2. Required readings. The readings are essential to all classes and will form the basis for class discussions for student-led discussions.
3. Preparation for and participation in class discussion. Several classes will include a series of questions related to one or more article assigned for that day.
4. Short presentation and written assignment. Students specifically designated to present on a given date will also hand in a 1-2 page paper answering the assigned question specific to the article(s) discussed in class.
5. Two written assignments of 3-5-pages. The first assignment applies the Gender Justice Framework to a gender justice program in India and the second addresses stakeholders’ views and perspectives on the Supreme Court ruling on partial birth abortion.

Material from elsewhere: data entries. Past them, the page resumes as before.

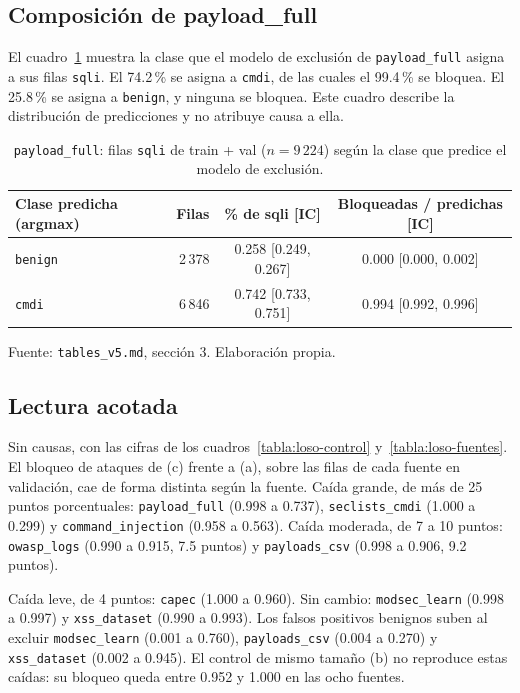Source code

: \subsection{Composición de payload\_full}\label{anexo:loso-payload-full}

El cuadro~\ref{tabla:loso-payload-full} muestra la clase que el modelo de exclusión de \texttt{payload\_full} asigna a sus filas \texttt{sqli}. El 74.2\,\% se asigna a \texttt{cmdi}, de las cuales el 99.4\,\% se bloquea. El 25.8\,\% se asigna a \texttt{benign}, y ninguna se bloquea. Este cuadro describe la distribución de predicciones y no atribuye causa a ella.

\begin{table}[htbp]
\centering
\footnotesize
\setlength{\tabcolsep}{3pt}
\begin{tabular}{|l|r|c|c|}
\hline
\textbf{Clase predicha (argmax)} & \textbf{Filas} & \textbf{\% de sqli [IC]} & \textbf{Bloqueadas / predichas [IC]} \\ \hline
\texttt{benign} & 2\,378 & 0.258 [0.249, 0.267] & 0.000 [0.000, 0.002] \\ \hline
\texttt{cmdi} & 6\,846 & 0.742 [0.733, 0.751] & 0.994 [0.992, 0.996] \\ \hline
\end{tabular}
\caption{\texttt{payload\_full}: filas \texttt{sqli} de train + val ($n = 9\,224$) según la clase que predice el modelo de exclusión.}
\label{tabla:loso-payload-full}
\par\smallskip\footnotesize Fuente: \texttt{tables\_v5.md}, sección 3. Elaboración propia.
\end{table}

\subsection{Lectura acotada}\label{anexo:loso-lectura}

Sin causas, con las cifras de los cuadros~\ref{tabla:loso-control} y~\ref{tabla:loso-fuentes}. El bloqueo de ataques de (c) frente a (a), sobre las filas de cada fuente en validación, cae de forma distinta según la fuente. Caída grande, de más de 25 puntos porcentuales: \texttt{payload\_full} (0.998 a 0.737), \texttt{seclists\_cmdi} (1.000 a 0.299) y \texttt{command\_injection} (0.958 a 0.563). Caída moderada, de 7 a 10 puntos: \texttt{owasp\_logs} (0.990 a 0.915, 7.5 puntos) y \texttt{payloads\_csv} (0.998 a 0.906, 9.2 puntos).

Caída leve, de 4 puntos: \texttt{capec} (1.000 a 0.960). Sin cambio: \texttt{modsec\_learn} (0.998 a 0.997) y \texttt{xss\_dataset} (0.990 a 0.993). Los falsos positivos benignos suben al excluir \texttt{modsec\_learn} (0.001 a 0.760), \texttt{payloads\_csv} (0.004 a 0.270) y \texttt{xss\_dataset} (0.002 a 0.945). El control de mismo tamaño (b) no reproduce estas caídas: su bloqueo queda entre 0.952 y 1.000 en las ocho fuentes.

Please see the course Session for a full list of dates and items for this course.
Academic Ethics Code
Students enrolled in the Bloomberg School of Public Health of The Johns Hopkins University assume an obligation to conduct themselves in a manner appropriate to the University's mission as an institution of higher education. A student is obligated to refrain from acts which he or she knows, or under the circumstances has reason to know, impair the academic integrity of the University. Violations of academic integrity include, but are not limited to: cheating; plagiarism; knowingly furnishing false information to any agent of the University for inclusion in the academic record; violation of the rights and welfare of animal or human subjects in research; and misconduct as a member of either School or University committees or recognized groups or organizations.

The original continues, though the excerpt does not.